The billionaire also has plans to colonise the Red Planet and hopes to send a million people there by 2050.
But plans to colonise Mars have sometimes been criticised.
British astrophysicist Martin Rees has said: "Mars is a very hostile environment.
"What I certainly don’t buy is an idea espoused by Elon Musk and by my late colleague, Stephen Hawking, that we should expect that literally millions of people will go and settle on Mars as a way of escaping Earth problems."
Several research programmes are taking place to help the Mars 2117 goal, including the country’s participation in an analogue mission.
The project involves Saleh Al Ameri, an Emirati who is spending eight-months inside a Russian facility that mimics space travel and helps scientists to understand the effects on the human body of long-duration deep space missions on the human body.
Mr Al Rais said that the UAE is following international space plans, which are to land humans on the Moon, build a sustainable base on the surface and then eventually send humans to Mars from there.
“[The] Moon is basically the gateway to Mars," he said. "This is the roadmap set by international agencies and the UAE is part of that.
"This is called the global solutions roadmap. So, the Gateway [a planned lunar-orbiting station] will send humans back to the surface of the Moon and then there will be future missions to the surface of the Mars."
Maj Hazza Al Mansouri, the UAE’s first astronaut, spoke by video at the event on Wednesday.
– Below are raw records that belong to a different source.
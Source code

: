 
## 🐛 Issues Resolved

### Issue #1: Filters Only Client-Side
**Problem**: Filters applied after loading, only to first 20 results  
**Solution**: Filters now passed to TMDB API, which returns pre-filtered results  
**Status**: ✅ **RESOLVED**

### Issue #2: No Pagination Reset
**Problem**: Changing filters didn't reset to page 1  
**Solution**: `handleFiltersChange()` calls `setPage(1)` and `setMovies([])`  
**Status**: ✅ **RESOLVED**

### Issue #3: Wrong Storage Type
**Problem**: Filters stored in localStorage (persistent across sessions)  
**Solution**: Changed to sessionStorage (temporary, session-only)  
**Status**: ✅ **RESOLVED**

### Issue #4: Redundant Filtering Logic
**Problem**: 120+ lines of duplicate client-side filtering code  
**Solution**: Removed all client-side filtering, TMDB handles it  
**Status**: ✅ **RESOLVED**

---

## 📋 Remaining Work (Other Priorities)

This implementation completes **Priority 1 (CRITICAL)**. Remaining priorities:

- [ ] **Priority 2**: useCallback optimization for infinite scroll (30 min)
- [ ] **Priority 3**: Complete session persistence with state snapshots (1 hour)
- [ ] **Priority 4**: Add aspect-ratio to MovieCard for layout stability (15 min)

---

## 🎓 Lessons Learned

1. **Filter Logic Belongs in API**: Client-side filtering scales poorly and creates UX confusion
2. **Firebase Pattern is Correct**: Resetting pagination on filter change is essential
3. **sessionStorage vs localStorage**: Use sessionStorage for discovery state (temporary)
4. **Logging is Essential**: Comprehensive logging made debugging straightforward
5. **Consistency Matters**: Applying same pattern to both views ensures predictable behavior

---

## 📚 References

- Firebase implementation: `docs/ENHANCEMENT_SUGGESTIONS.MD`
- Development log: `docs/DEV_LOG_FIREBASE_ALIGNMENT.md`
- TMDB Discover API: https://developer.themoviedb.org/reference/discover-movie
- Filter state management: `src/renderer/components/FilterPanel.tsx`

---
He is training in Houston for the country’s next mission to space, in which he will probably be the back-up astronaut.
“We are currently in an exciting period in the history of space exploration,” Maj Al Mansouri said.
“The UAE is preparing its astronauts to participate in a new advanced missions, collecting new data from Mars, preparing to launch a mission to the Moon and developing the most advanced, high accuracy, high resolution imaging satellites.
“In our quest to explore the vastness of space, we are creating technologies and deriving innovation that are now being used to benefit human society, from urban planning to disaster management, as well as exploring sustainable means to create a better more now and in the future.”
The Future Innovation Summit continues in Dubai on Thursday.